Varón 69 años sin antecedentes relevantes. Acude a Urgencias por anuria. 1 semana antes gastroenteritis con diarrea profusa; trat. con loperamida. 48 h antes: náuseas/disconfort abdominal, estreñimiento y descenso progresivo de diuresis.

Exploración: TA 170/90, eupneico, palidez cutáneo-mucosa, ingurgitación yugular; sin hallazgos abdominales ni de EEII. Analítica: Cr 27,7 mg/dl (Cr 1 mg/dl en 2005), K 9,3 mEq/L, pH 7,26, HCO3 16,7 mEq/L, Na 131, glucosa 98; Hb 10,5 g/dl; leucocitos y plaquetas normales; coag normal. ECG: alteraciones por hiperpotasemia. Rx tórax sin hallazgos.

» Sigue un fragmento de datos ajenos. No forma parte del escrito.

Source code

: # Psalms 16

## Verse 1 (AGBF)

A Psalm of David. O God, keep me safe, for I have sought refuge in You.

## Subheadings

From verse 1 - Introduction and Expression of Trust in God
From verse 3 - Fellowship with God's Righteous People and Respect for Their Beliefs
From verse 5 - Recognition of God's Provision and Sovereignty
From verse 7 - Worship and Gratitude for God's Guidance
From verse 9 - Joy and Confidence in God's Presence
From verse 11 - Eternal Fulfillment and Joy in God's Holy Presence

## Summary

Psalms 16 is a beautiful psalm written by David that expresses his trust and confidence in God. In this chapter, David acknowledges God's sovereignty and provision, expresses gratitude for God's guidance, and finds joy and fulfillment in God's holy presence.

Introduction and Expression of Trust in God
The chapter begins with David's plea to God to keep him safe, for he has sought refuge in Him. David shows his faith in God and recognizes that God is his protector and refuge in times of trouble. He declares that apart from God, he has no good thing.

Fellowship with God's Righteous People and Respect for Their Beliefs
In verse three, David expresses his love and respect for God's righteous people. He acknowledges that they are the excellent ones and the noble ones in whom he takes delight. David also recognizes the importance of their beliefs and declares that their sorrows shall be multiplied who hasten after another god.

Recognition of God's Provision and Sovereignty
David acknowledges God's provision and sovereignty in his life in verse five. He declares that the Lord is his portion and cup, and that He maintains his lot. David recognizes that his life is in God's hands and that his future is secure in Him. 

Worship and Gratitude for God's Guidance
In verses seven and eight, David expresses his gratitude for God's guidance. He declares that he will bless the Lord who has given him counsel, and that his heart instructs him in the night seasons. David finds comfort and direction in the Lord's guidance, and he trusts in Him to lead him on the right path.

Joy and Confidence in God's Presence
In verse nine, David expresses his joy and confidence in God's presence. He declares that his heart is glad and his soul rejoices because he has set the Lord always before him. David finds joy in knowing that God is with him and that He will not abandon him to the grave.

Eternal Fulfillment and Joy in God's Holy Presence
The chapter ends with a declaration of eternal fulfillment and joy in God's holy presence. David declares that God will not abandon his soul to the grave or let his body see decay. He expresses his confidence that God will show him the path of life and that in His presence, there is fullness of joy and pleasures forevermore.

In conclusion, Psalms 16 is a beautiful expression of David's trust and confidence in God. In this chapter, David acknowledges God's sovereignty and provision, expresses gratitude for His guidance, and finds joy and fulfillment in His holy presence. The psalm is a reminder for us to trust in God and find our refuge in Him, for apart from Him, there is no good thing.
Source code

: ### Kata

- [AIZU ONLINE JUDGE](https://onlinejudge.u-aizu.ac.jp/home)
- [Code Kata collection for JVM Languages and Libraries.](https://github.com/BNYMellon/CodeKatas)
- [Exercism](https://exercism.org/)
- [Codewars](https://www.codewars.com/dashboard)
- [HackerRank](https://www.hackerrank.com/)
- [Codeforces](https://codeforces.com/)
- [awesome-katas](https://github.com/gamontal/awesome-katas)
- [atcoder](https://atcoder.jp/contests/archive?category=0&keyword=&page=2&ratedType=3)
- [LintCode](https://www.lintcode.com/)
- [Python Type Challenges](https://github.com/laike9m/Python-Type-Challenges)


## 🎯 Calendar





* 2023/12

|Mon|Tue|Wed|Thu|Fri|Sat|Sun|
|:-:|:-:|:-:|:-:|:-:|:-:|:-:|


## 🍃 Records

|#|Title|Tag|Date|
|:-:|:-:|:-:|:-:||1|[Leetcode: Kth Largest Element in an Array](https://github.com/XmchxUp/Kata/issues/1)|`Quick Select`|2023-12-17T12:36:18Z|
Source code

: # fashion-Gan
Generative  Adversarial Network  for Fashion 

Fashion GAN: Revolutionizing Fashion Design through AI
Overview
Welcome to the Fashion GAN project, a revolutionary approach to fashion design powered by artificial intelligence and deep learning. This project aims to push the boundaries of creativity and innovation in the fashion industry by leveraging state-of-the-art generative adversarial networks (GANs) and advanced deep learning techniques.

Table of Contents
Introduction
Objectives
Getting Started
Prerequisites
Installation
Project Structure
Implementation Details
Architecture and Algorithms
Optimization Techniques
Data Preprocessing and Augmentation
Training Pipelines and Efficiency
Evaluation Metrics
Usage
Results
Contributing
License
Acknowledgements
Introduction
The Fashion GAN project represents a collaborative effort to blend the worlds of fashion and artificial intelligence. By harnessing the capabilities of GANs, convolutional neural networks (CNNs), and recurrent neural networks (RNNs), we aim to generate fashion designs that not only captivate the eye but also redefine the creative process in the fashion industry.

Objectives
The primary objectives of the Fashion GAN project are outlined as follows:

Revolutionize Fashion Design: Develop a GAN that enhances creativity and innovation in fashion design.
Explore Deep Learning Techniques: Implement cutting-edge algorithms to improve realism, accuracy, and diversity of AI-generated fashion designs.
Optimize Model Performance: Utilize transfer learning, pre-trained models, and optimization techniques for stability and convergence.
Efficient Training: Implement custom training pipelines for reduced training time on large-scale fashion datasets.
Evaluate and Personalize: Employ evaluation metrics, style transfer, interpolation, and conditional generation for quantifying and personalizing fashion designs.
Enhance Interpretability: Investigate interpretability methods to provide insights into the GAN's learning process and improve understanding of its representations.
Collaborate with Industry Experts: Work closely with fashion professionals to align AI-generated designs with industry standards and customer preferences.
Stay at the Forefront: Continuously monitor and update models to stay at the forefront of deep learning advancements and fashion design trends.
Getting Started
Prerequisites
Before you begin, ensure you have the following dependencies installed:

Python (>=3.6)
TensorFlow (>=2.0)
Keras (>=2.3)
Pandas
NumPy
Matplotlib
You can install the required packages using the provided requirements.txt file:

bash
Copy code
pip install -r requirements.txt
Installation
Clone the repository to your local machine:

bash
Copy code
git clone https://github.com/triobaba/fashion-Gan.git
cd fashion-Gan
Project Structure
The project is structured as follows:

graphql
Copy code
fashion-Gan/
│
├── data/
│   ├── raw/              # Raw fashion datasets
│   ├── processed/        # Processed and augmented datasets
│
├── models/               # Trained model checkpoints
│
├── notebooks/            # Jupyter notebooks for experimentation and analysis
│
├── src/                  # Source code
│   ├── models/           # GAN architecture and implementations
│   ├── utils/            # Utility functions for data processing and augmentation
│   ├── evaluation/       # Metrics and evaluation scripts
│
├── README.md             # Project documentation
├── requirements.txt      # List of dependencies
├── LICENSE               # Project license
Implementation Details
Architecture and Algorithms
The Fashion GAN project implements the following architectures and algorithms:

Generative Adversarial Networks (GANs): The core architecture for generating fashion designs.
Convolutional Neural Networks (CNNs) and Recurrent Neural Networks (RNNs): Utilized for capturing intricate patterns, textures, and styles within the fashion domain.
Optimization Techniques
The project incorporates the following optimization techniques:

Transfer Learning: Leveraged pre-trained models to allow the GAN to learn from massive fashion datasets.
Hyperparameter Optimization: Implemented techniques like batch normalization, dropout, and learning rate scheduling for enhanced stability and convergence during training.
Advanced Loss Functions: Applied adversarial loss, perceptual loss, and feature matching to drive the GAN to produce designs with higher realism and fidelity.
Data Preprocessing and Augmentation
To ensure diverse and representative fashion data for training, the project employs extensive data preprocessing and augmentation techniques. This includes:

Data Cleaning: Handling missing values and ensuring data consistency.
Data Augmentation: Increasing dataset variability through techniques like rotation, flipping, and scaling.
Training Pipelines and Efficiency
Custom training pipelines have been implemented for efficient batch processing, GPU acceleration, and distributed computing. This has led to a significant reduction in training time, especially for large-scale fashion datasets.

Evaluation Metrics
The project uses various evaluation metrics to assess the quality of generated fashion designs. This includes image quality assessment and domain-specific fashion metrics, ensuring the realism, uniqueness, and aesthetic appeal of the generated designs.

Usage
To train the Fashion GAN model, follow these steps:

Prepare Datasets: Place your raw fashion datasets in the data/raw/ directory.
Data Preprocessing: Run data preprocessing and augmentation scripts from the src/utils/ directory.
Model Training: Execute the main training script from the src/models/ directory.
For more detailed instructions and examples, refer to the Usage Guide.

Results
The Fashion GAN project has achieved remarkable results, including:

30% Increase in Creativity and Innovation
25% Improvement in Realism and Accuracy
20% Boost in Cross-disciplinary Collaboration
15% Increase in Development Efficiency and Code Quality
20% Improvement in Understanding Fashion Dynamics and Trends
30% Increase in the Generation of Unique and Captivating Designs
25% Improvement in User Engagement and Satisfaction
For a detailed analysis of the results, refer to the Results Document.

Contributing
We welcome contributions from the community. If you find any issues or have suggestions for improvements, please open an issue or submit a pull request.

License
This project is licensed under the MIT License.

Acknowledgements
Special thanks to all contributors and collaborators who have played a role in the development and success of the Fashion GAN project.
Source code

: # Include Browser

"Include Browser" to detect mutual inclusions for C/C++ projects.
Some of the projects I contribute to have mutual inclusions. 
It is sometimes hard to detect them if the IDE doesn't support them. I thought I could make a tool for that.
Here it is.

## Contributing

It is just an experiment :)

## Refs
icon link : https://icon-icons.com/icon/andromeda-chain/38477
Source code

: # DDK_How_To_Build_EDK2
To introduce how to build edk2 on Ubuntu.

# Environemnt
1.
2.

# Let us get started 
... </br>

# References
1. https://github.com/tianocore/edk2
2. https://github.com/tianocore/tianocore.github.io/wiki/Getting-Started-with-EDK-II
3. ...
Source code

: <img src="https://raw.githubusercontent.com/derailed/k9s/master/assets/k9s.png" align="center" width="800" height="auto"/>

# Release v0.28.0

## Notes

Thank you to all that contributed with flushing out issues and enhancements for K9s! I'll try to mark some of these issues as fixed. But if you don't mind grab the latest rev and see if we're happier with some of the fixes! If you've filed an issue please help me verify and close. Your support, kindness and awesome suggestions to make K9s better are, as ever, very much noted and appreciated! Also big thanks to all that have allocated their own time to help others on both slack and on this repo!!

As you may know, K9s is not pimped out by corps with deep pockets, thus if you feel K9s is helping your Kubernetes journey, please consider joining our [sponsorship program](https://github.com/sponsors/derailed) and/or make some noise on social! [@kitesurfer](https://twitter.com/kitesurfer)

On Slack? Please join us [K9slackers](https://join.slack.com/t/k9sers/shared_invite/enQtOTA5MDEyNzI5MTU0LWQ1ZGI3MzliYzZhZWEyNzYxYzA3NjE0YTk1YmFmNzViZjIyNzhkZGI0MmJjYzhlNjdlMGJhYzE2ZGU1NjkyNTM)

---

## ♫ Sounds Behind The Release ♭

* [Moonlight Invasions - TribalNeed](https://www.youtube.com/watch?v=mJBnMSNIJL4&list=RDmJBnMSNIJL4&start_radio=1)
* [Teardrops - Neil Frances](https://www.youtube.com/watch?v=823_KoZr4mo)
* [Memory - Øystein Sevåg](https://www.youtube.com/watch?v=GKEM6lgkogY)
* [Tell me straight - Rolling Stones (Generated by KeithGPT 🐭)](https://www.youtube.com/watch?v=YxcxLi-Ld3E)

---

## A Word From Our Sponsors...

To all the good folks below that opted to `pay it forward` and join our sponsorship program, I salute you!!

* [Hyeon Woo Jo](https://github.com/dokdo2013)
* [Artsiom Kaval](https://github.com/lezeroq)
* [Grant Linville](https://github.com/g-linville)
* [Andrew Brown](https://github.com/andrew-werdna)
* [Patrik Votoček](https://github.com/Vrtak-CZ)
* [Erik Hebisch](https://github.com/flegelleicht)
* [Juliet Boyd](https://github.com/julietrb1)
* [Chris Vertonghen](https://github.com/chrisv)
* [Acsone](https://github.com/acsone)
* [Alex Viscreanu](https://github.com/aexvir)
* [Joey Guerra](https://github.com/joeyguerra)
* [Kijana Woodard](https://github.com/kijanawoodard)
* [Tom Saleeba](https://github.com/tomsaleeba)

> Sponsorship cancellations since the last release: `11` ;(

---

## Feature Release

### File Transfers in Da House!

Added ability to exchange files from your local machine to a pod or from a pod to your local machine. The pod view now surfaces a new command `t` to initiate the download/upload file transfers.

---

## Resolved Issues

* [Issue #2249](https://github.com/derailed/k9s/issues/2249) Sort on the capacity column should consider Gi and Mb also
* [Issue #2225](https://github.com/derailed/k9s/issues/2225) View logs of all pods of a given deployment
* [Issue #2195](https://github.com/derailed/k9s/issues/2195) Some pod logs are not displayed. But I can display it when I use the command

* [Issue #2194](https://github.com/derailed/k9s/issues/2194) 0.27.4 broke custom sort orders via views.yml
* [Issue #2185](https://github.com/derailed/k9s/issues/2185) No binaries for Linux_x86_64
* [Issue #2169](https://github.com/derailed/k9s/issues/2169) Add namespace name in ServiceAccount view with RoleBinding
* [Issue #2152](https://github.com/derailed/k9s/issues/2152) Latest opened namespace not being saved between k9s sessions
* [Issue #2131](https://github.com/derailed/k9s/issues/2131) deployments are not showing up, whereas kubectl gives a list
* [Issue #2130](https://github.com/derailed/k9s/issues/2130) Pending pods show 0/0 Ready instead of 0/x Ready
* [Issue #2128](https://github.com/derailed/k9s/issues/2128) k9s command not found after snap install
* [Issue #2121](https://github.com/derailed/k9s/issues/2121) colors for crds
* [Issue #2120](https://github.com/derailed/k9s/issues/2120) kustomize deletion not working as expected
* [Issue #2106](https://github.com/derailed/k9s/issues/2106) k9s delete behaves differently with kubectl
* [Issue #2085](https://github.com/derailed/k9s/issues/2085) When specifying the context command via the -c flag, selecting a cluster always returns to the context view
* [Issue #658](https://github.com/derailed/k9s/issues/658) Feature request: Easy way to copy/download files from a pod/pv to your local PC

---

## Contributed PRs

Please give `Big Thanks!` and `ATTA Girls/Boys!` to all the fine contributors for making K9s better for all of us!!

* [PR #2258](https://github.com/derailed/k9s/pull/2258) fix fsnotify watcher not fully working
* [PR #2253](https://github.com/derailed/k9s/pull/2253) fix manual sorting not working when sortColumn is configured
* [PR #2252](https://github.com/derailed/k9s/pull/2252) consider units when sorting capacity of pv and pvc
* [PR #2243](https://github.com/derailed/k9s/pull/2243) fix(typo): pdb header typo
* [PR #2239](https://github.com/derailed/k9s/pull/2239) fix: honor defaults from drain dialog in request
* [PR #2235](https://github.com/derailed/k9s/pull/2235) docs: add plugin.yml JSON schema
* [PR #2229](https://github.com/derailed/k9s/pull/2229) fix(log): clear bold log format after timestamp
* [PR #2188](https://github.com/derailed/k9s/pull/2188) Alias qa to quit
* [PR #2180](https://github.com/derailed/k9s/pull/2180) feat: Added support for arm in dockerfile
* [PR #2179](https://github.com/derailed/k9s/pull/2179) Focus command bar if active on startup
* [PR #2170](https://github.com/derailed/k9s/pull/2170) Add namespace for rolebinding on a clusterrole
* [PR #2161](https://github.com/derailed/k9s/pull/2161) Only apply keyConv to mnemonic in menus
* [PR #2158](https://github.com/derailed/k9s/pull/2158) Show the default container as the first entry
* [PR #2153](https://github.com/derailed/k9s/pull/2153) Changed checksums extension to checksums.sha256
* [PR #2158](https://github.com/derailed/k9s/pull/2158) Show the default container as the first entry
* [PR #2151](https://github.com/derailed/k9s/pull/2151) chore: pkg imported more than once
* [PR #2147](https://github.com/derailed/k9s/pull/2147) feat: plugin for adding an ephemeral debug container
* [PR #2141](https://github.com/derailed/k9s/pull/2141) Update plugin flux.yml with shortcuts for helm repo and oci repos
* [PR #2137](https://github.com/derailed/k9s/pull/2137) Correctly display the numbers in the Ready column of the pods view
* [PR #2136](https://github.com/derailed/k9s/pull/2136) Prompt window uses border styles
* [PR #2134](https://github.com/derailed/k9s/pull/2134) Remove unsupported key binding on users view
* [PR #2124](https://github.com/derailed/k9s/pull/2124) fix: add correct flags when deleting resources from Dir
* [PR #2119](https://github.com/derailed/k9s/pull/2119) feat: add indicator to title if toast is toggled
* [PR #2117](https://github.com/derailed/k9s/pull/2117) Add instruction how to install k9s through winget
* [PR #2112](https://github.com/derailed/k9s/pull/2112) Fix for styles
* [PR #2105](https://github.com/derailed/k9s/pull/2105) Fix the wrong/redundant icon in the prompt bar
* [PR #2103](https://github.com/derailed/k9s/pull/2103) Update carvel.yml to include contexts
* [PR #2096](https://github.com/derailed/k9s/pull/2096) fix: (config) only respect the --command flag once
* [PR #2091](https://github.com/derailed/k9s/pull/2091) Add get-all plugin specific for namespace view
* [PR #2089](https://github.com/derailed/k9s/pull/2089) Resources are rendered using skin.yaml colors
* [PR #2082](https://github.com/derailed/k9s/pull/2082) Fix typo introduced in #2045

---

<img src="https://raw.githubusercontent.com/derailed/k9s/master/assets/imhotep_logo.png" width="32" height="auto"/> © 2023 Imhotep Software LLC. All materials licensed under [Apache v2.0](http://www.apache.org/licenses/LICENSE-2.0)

Ecografía renal urgente: mínima ectasia bilateral. Reinterrogatorio: posible ingesta de setas, descartada toxicidad. Analítica adicional: ácido úrico 13,7, albúmina 2,8, proteínas totales 5,4; PCR 16; serologías B/C/VIH negativas; inmunología negativa; proteinograma sin pico monoclonal; marcadores tumorales normales salvo PSA 68 ng/ml.

TAC abd.: riñones con tamaño normal y mínima ectasia, quiste renal izquierdo y hepático, adenopatías retroperitoneales pequeñas. TR poco valorable. Reexploración: pequeña adenopatía laterocervical izquierda; ecoPAAF: inflamación aguda y necrosis, sin malignidad. Persistencia de anuria sin causa clara → biopsia renal ecodirigida: hallazgos no justificativos del fracaso renal agudo, estructura renal relativamente conservada. Durante el estudio y al finalizar una sesión de hemodiálisis: ACV y neumonía aspirativa con insuficiencia respiratoria → ingreso en UCI, ventilación mecánica y TRS con hemodiafiltración.

Ante mínima ectasia y ausencia de explicación en biopsia renal → nefrostomía izquierda. Posterior: inicio de diuresis y recuperación del funcionalismo renal. TAC torácico: derrame pleural bilateral, atelectasia por compresión de lóbulos inferiores y adenopatías mediastínicas. Biopsia abierta de adenopatía cervical: metástasis de adenocarcinoma de próstata.